Dealing with memory alignment in Vulkan and C++
Some time ago I decided to learn a bit of Vulkan, and I also took this opportunity to learn a bit better how to work with compute shaders. So my idea was: let’s write Vulkan program that sets up a compute shadder, and then let’s write a simple Ray Tracer on this one shader and see where that takes us!
My first go at it was to have everything extremely simple, the Vulkan project would only setup all the necessary pumbling to start a compute shader and read back its result (if you ever tried to render something using Vulkan you probably already know it’s incredibly verbose and you will need a lot of code even before getting a black window to appear). So the idea was, start a compute shader, have all the code related to the Ray Tracer on the compute shader (so I wasn’t sending any sort of data using buffers or anything like that) and read the result back. The only thing that would communicate between the shader and the rest of the code was my description of an image (a matrix of RGBA values, all floats) that used a Storage Buffer.
So nothing incredbly fancy, only one ray per pixel, no anti-aliasign, no model loading, just a really simple and minimal ray tracer (maybe much more verbose than it needed to be, but that’s because the point was to describe and explain everything that I am doing). And that worked really well! The code is available at my GitHub repo, it includes a lot of commentaries so that anyone can follow what I’m doing. With it you can render the following image:
Next step: I wanted to actually send some data to the shader. The plan was to send the spheres data (position, radius, lighting related data) using Uniform Buffers. That’s where I ran into problems related to memory alignment.
Setting up the data
Spheres were already described on my previous implementation of the ray tracer, they were defined as follows:
The object is really simple, just a position, a radius, albedo and specular colors. So one float and three vec3. The only actual change on the shader for this next step was adding the layout binding to receive three of theses structs, and then use these values during the ray tracing.
Seems simple enough. Now, on the other side (the C++ program) I just mirrored this data. I added all the other necessary plumbing to submit the info to the shader, so I had:
I’m using GLM to take advantage of objects such as glm::vec3
to make my life a little easier. After the three spheres are created, I simply map this data to the uniform buffer memory and send it on its way. I’m expecting to see the same image my Ray Tracer rendered before when the program ends, because the three spheres use the same info as they used on the shader, so let’s run it!
Wait, what?
My thoughts exactly! What is going on? Why am I seeing only one sphere, and why does it have some weird artifacts on its surface?
After this initial result my first reaction was to double check all the code to see if I was doing something wrong along the lines of “only reserving enough memory for one sphere”. Ended up looking at a handful of stackoverflow questions, tutorials and whatnot to find how to correctly setup uniform buffers.
But I was actually looking at the wrong problem. I was in fact correctly setting up the uniform buffer, and it had the necessary memory to hold 3 Sphere structs.
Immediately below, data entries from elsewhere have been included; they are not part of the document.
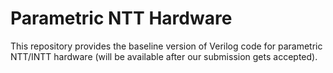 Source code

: # Parametric NTT Hardware

This repository provides the baseline version of Verilog code for parametric NTT/INTT hardware (will be available after our submission gets accepted).
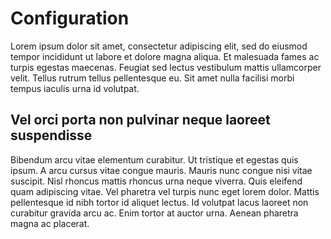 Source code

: # Configuration

Lorem ipsum dolor sit amet, consectetur adipiscing elit, sed do eiusmod tempor incididunt ut labore et dolore magna aliqua. Et malesuada fames ac turpis egestas maecenas. Feugiat sed lectus vestibulum mattis ullamcorper velit. Tellus rutrum tellus pellentesque eu. Sit amet nulla facilisi morbi tempus iaculis urna id volutpat.

## Vel orci porta non pulvinar neque laoreet suspendisse

Bibendum arcu vitae elementum curabitur. Ut tristique et egestas quis ipsum. A arcu cursus vitae congue mauris. Mauris nunc congue nisi vitae suscipit. Nisl rhoncus mattis rhoncus urna neque viverra. Quis eleifend quam adipiscing vitae. Vel pharetra vel turpis nunc eget lorem dolor. Mattis pellentesque id nibh tortor id aliquet lectus. Id volutpat lacus laoreet non curabitur gravida arcu ac. Enim tortor at auctor urna. Aenean pharetra magna ac placerat. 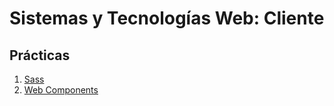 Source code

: # Sistemas y Tecnologías Web: Cliente

## Prácticas

1. [Sass](sass)
1. [Web Components](web-components) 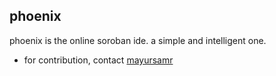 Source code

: ## phoenix
phoenix is the online soroban ide. a simple and intelligent one.

 - for contribution, contact [mayursamr](https://twitter.com/mayursamr)
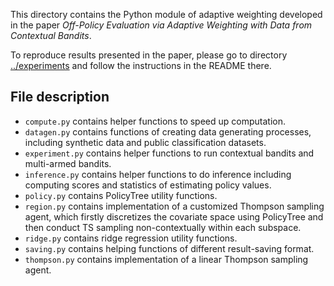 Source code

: This directory contains the Python module of adaptive weighting developed in the paper _Off-Policy Evaluation via Adaptive Weighting with Data from Contextual Bandits_.

To reproduce results presented in the paper, please go to directory [../experiments](https://github.com/gsbDBI/contextual_bandits_evaluation/tree/main/experiments) and follow the instructions in the README there. 

## File description
- `compute.py` contains helper functions to speed up computation. 
- `datagen.py` contains functions of creating data generating processes, including synthetic data and public classification datasets.
- `experiment.py` contains helper functions to run contextual bandits and multi-armed bandits.
- `inference.py` contains helper functions to do inference including computing scores and statistics of estimating policy values.
- `policy.py` contains PolicyTree utility functions.
- `region.py` contains implementation of a customized Thompson sampling agent, which firstly discretizes the covariate space using PolicyTree and then conduct TS sampling non-contextually within each subspace.
- `ridge.py` contains ridge regression utility functions.
- `saving.py` contains helping functions of different result-saving format. 
- `thompson.py` contains implementation of a linear Thompson sampling agent.
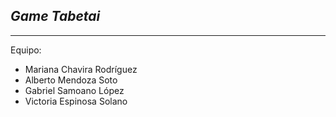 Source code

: *Game Tabetai*
--
___
Equipo:
- Mariana Chavira Rodríguez
- Alberto Mendoza Soto
- Gabriel Samoano López
- Victoria Espinosa Solano
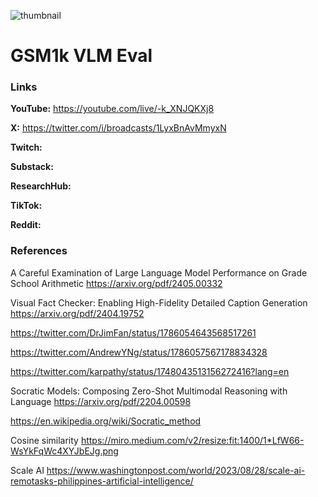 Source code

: ![thumbnail](thumbnail.png)

# GSM1k VLM Eval

### Links

**YouTube:** https://youtube.com/live/-k_XNJQKXj8

**X:** https://twitter.com/i/broadcasts/1LyxBnAvMmyxN

**Twitch:**

**Substack:**

**ResearchHub:**

**TikTok:**

**Reddit:**

### References

A Careful Examination of Large Language Model Performance on Grade School Arithmetic
https://arxiv.org/pdf/2405.00332

Visual Fact Checker: Enabling High-Fidelity Detailed Caption Generation
https://arxiv.org/pdf/2404.19752

https://twitter.com/DrJimFan/status/1786054643568517261

https://twitter.com/AndrewYNg/status/1786057567178834328

https://twitter.com/karpathy/status/1748043513156272416?lang=en

Socratic Models: Composing Zero-Shot Multimodal Reasoning with Language
https://arxiv.org/pdf/2204.00598

https://en.wikipedia.org/wiki/Socratic_method

Cosine similarity
https://miro.medium.com/v2/resize:fit:1400/1*LfW66-WsYkFqWc4XYJbEJg.png

Scale AI
https://www.washingtonpost.com/world/2023/08/28/scale-ai-remotasks-philippines-artificial-intelligence/
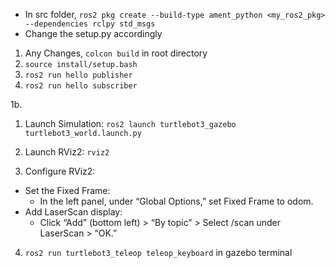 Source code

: - In src folder, `ros2 pkg create --build-type ament_python <my_ros2_pkg> --dependencies rclpy std_msgs`
- Change the setup.py accordingly

1. Any Changes, `colcon build` in root directory
2. `source install/setup.bash`
3. `ros2 run hello publisher`
4. `ros2 run hello subscriber`


1b.

1. Launch Simulation:
   `ros2 launch turtlebot3_gazebo turtlebot3_world.launch.py`

2. Launch RViz2:
   `rviz2`

3. Configure RViz2:
- Set the Fixed Frame:
    - In the left panel, under “Global Options,” set Fixed Frame to odom.
- Add LaserScan display:
    - Click “Add” (bottom left) > “By topic” > Select /scan under LaserScan > “OK.”

4. `ros2 run turtlebot3_teleop teleop_keyboard` in gazebo terminal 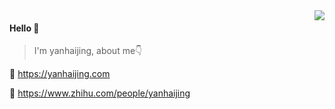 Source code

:<img align="right" src="https://github-readme-stats.vercel.app/api?username=yanhaijing&show_icons=true&icon_color=805AD5&text_color=718096&bg_color=ffffff&hide_title=true" />

#### Hello 👏

> I'm yanhaijing, about me👇

🔗 https://yanhaijing.com

👀 https://www.zhihu.com/people/yanhaijing
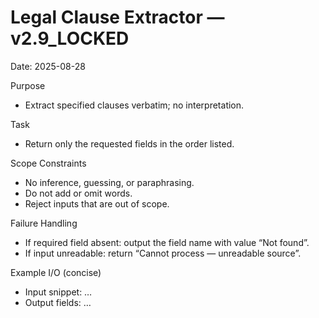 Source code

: # Legal Clause Extractor — v2.9_LOCKED
Date: 2025-08-28

Purpose
- Extract specified clauses verbatim; no interpretation.

Task
- Return only the requested fields in the order listed.

Scope Constraints
- No inference, guessing, or paraphrasing.
- Do not add or omit words.
- Reject inputs that are out of scope.

Failure Handling
- If required field absent: output the field name with value “Not found”.
- If input unreadable: return “Cannot process — unreadable source”.

Example I/O (concise)
- Input snippet: …
- Output fields: …
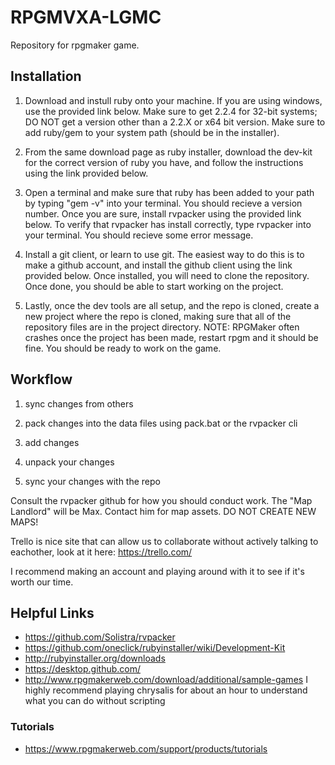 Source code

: # RPGMVXA-LGMC
Repository for rpgmaker game.

## Installation

1. Download and instull ruby onto your machine. If you are using windows, use the provided link below. Make sure to get 2.2.4 for 32-bit systems; DO NOT get a version other than a 2.2.X or x64 bit version. Make sure to add ruby/gem to your system path (should be in the installer).

2. From the same download page as ruby installer, download the dev-kit for the correct version of ruby you have, and follow the instructions using the link provided below.

3. Open a terminal and make sure that ruby has been added to your path by typing "gem -v" into your terminal. You should recieve a version number. Once you are sure, install rvpacker using the provided link below. To verify that rvpacker has install correctly, type rvpacker into your terminal. You should recieve some error message.

4. Install a git client, or learn to use git. The easiest way to do this is to make a github account, and install the github client using the link provided below. Once installed, you will need to clone the repository. Once done, you should be able to start working on the project.

5. Lastly, once the dev tools are all setup, and the repo is cloned, create a new project where the repo is cloned, making sure that all of the repository files are in the project directory. NOTE: RPGMaker often crashes once the project has been made, restart rpgm and it should be fine. You should be ready to work on the game.


## Workflow

1. sync changes from others

2. pack changes into the data files using pack.bat or the rvpacker cli

3. add changes

4. unpack your changes

5. sync your changes with the repo


Consult the rvpacker github for how you should conduct work. The "Map Landlord" will be Max. Contact him for map assets. DO NOT CREATE NEW MAPS!

Trello is nice site that can allow us to collaborate without actively talking to eachother, look at it here: https://trello.com/

I recommend making an account and playing around with it to see if it's worth our time.

## Helpful Links
- https://github.com/Solistra/rvpacker
- https://github.com/oneclick/rubyinstaller/wiki/Development-Kit
- http://rubyinstaller.org/downloads
- https://desktop.github.com/
- http://www.rpgmakerweb.com/download/additional/sample-games I highly recommend playing chrysalis for about an hour to understand what you can do without scripting

### Tutorials
- https://www.rpgmakerweb.com/support/products/tutorials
What was wrong here was the memory alignment of this struct.
The struct definition matters
Because of how compilers deal with C++ structs, and how Vulkan expects this data to be received on the shader, all sorts of weird effects can happen. For instance, what if I changed the order of the variables inside the struct (both on the shader and on the program)?
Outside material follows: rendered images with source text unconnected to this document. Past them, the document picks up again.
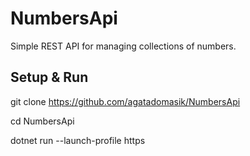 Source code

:# NumbersApi

Simple REST API for managing collections of numbers.

## Setup & Run

git clone https://github.com/agatadomasik/NumbersApi

cd NumbersApi

dotnet run --launch-profile https

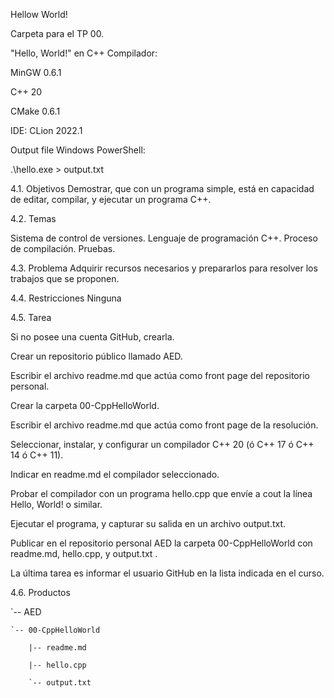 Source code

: Hellow World!

Carpeta para el TP 00.

"Hello, World!" en C++
Compilador:

MinGW 0.6.1

C++ 20

CMake 0.6.1

IDE: CLion 2022.1

Output file
Windows PowerShell:

.\hello.exe > output.txt

4.1. Objetivos
Demostrar, que con un programa simple, está en capacidad de editar, compilar, y ejecutar un programa C++.

4.2. Temas

Sistema de control de versiones.
Lenguaje de programación C++.
Proceso de compilación.
Pruebas.

4.3. Problema
Adquirir recursos necesarios y prepararlos para resolver los trabajos que se proponen.

4.4. Restricciones
Ninguna

4.5. Tarea

Si no posee una cuenta GitHub, crearla. 

Crear un repositorio público llamado AED. 

Escribir el archivo readme.md que actúa como front page del repositorio personal. 

Crear la carpeta 00-CppHelloWorld. 

Escribir el archivo readme.md que actúa como front page de la resolución. 

Seleccionar, instalar, y configurar un compilador C++ 20 (ó C++ 17 ó C++ 14 ó C++ 11). 

Indicar en readme.md el compilador seleccionado. 

Probar el compilador con un programa hello.cpp que envíe a cout la línea Hello, World! o similar. 

Ejecutar el programa, y capturar su salida en un archivo output.txt. 

Publicar en el repositorio personal AED la carpeta 00-CppHelloWorld con readme.md, hello.cpp, y output.txt . 

La última tarea es informar el usuario GitHub en la lista indicada en el curso.

4.6. Productos

`-- AED

    `-- 00-CppHelloWorld

        |-- readme.md

        |-- hello.cpp

        `-- output.txt
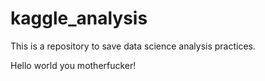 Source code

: # kaggle_analysis
This is a repository to save data science analysis practices.

Hello world you motherfucker!
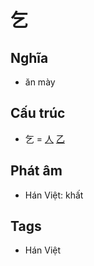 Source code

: # 乞

## Nghĩa

* ăn mày

## Cấu trúc
* 乞 = [人](人.md) [乙](乙.md)

## Phát âm

* Hán Việt: khất

## Tags
* Hán Việt

<script>window.HANZI_FIELD='乞';</script>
What you get is another new image:
Now there are no spheres, but at the bottom you can also sort of see the shadow of a sphere (is the sphere actually with a completely different position?). The explanation to this weird behaviour is actually at Vulkan’s specification itself. Vulkan expects the data in the struct to be defined in a specific way. For this particular struct we are interested in two points:
- A scalar of size N has a base alignment of N.
- A three- or four-component vector, with components of size N, has a base alignment of 4 N.
In the Sphere struct we have two types of variables: float (4 bytes) and vec3 (4x3 = 12 bytes). This struct messes up all the requirements. For instance, by having the float first we get radius
using 4 bytes, so position
has an offset of 4, albedo
has an offset of 16 and specular
has an offset of 28 (for a total size of 40 bytes).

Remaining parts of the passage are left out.